*To do*
The following data has a line with "## License and Copyright" and a line with "author at <kira.hudson.v0@gmail.com>.". Write out exactly those lines and all the lines between them.

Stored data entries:
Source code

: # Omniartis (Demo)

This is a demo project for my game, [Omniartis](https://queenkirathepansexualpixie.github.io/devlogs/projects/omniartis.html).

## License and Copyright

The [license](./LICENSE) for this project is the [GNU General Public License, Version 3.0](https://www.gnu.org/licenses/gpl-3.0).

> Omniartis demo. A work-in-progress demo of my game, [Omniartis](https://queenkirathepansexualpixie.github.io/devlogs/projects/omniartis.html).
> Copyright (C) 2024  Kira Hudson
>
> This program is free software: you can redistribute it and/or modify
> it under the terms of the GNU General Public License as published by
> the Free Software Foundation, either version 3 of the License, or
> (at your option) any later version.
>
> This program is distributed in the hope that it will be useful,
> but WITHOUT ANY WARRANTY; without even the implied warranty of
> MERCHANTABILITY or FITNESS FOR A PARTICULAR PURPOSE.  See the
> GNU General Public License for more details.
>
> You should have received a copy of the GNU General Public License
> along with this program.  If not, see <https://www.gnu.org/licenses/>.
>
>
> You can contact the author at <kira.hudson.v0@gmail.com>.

* * *

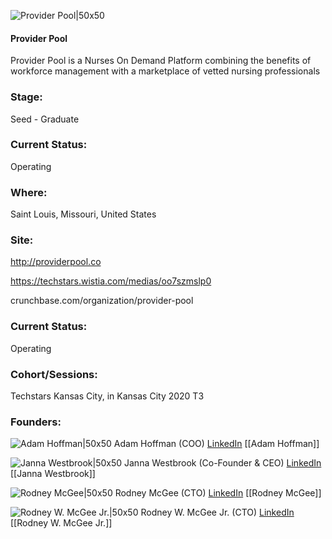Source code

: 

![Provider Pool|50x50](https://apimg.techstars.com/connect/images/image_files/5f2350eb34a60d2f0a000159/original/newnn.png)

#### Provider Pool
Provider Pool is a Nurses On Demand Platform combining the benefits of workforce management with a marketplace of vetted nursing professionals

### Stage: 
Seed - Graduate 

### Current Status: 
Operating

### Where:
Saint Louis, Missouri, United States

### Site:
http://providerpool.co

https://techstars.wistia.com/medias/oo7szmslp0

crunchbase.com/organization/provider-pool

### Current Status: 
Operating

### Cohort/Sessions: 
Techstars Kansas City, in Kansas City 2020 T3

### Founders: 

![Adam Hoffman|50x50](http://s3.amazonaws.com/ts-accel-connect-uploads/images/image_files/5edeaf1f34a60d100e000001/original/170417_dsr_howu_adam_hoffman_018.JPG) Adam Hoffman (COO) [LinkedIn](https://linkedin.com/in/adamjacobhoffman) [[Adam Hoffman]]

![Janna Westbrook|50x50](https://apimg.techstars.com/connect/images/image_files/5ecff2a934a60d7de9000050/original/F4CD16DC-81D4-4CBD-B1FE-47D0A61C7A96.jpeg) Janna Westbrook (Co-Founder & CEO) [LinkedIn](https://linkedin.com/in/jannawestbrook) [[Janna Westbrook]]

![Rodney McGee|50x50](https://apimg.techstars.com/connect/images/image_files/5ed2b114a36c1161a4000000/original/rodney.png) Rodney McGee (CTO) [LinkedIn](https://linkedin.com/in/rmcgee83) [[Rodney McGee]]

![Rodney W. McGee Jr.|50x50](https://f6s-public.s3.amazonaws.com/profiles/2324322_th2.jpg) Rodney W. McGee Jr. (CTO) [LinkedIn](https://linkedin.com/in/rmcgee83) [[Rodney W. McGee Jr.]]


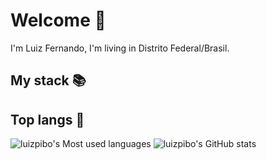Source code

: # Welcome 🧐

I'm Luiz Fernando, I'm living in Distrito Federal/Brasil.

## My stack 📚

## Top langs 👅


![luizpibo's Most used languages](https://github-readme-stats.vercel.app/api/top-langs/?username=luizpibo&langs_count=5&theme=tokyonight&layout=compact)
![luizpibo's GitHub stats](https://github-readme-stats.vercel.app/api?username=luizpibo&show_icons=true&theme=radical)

--

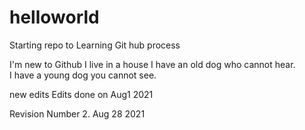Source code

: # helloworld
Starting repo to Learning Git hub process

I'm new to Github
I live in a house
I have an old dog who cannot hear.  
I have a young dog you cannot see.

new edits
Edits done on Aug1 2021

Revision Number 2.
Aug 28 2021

*Reply*
## License and Copyright

The [license](./LICENSE) for this project is the [GNU General Public License, Version 3.0](https://www.gnu.org/licenses/gpl-3.0).

> Omniartis demo. A work-in-progress demo of my game, [Omniartis](https://queenkirathepansexualpixie.github.io/devlogs/projects/omniartis.html).
> Copyright (C) 2024  Kira Hudson
>
> This program is free software: you can redistribute it and/or modify
> it under the terms of the GNU General Public License as published by
> the Free Software Foundation, either version 3 of the License, or
> (at your option) any later version.
>
> This program is distributed in the hope that it will be useful,
> but WITHOUT ANY WARRANTY; without even the implied warranty of
> MERCHANTABILITY or FITNESS FOR A PARTICULAR PURPOSE.  See the
> GNU General Public License for more details.
>
> You should have received a copy of the GNU General Public License
> along with this program.  If not, see <https://www.gnu.org/licenses/>.
>
>
> You can contact the author at <kira.hudson.v0@gmail.com>.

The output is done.